:: Data section ::
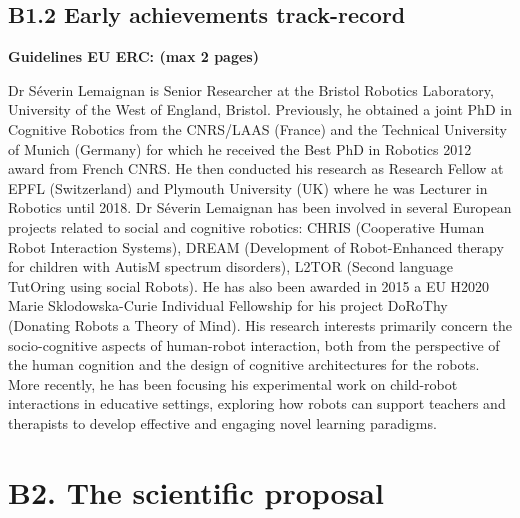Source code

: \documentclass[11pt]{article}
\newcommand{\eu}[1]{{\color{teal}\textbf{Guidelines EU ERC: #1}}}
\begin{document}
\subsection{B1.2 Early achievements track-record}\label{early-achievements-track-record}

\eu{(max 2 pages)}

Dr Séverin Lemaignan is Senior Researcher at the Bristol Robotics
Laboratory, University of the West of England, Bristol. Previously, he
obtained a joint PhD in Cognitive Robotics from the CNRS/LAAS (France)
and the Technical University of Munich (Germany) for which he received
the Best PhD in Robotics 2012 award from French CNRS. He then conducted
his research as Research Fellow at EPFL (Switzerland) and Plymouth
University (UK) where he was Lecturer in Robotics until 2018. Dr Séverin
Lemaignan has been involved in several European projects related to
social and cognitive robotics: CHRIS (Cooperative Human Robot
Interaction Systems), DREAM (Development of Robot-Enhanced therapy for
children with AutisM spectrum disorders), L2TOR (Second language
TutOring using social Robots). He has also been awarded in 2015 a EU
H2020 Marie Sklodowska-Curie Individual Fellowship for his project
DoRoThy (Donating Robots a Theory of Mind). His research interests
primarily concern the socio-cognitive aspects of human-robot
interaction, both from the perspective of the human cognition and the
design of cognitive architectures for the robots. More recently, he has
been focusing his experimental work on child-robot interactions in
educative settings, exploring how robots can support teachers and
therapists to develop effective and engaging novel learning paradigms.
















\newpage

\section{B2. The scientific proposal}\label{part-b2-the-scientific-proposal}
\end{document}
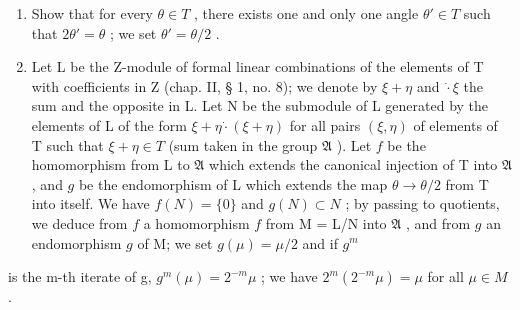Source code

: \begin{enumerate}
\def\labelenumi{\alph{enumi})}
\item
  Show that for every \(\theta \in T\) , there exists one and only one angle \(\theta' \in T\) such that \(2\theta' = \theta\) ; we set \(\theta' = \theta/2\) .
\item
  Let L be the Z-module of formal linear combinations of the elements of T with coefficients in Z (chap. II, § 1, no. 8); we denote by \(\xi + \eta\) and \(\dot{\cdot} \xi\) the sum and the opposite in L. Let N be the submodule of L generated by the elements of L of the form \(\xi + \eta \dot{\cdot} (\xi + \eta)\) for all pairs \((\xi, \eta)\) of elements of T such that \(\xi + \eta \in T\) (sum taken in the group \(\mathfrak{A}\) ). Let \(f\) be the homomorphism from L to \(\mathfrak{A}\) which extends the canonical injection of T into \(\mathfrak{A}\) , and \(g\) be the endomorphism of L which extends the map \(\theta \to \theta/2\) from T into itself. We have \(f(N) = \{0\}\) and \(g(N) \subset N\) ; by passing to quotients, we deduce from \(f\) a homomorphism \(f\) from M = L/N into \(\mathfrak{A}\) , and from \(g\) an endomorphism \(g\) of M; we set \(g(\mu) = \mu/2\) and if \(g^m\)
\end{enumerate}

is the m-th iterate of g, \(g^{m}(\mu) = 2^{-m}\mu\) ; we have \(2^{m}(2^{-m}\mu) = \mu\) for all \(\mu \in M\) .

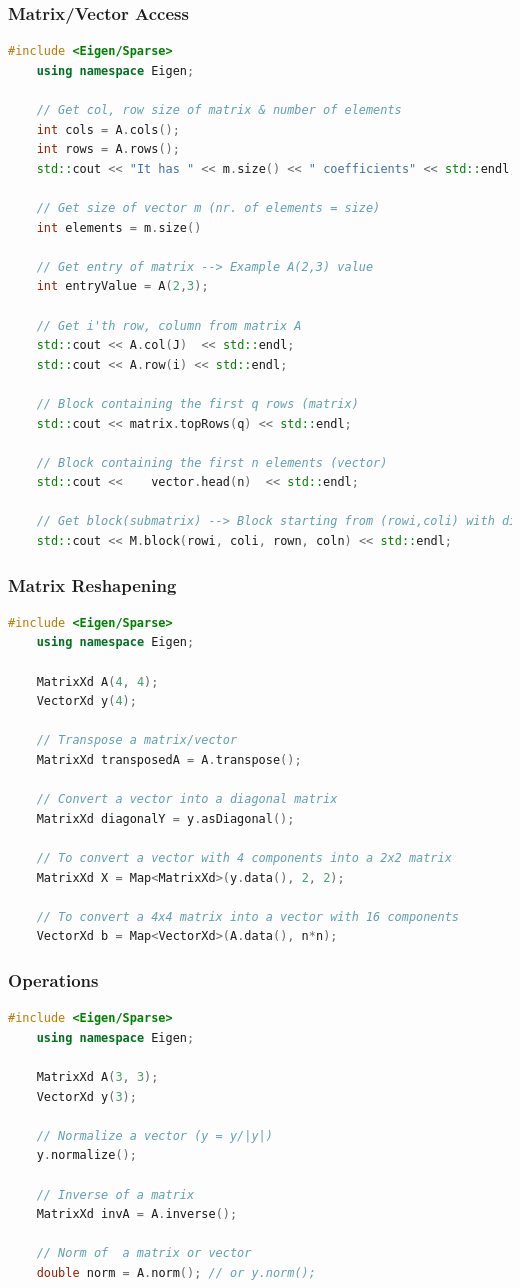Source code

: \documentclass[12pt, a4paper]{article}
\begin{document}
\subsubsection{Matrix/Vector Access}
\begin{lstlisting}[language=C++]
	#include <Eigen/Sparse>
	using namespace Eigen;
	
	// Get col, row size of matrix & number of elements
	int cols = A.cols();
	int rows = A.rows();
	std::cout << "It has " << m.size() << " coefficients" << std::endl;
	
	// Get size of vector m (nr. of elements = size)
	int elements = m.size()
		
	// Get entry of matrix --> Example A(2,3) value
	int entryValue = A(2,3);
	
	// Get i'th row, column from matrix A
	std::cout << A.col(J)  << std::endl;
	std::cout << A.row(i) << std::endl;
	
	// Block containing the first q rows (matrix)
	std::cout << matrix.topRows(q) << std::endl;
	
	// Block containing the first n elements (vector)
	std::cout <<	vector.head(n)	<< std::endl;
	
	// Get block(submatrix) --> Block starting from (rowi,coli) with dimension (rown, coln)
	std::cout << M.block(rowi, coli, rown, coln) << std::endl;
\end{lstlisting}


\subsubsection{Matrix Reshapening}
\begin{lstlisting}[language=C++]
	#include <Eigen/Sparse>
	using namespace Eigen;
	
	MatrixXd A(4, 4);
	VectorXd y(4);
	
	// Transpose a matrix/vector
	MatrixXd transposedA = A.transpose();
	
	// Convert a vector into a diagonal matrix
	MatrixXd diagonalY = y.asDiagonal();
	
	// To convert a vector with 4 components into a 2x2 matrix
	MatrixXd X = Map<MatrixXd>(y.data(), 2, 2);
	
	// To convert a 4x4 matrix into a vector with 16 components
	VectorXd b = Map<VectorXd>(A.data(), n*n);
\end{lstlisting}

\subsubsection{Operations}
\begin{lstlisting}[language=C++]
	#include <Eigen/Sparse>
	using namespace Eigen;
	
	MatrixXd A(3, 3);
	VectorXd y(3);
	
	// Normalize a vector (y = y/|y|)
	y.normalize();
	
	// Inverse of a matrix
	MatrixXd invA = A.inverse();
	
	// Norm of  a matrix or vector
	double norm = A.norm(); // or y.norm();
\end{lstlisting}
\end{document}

:: Task requirements ::
For the string "Séverin", search the preceding data and copy every line that includes it.

:: Response to the task ::
Dr Séverin Lemaignan is Senior Researcher at the Bristol Robotics
University (UK) where he was Lecturer in Robotics until 2018. Dr Séverin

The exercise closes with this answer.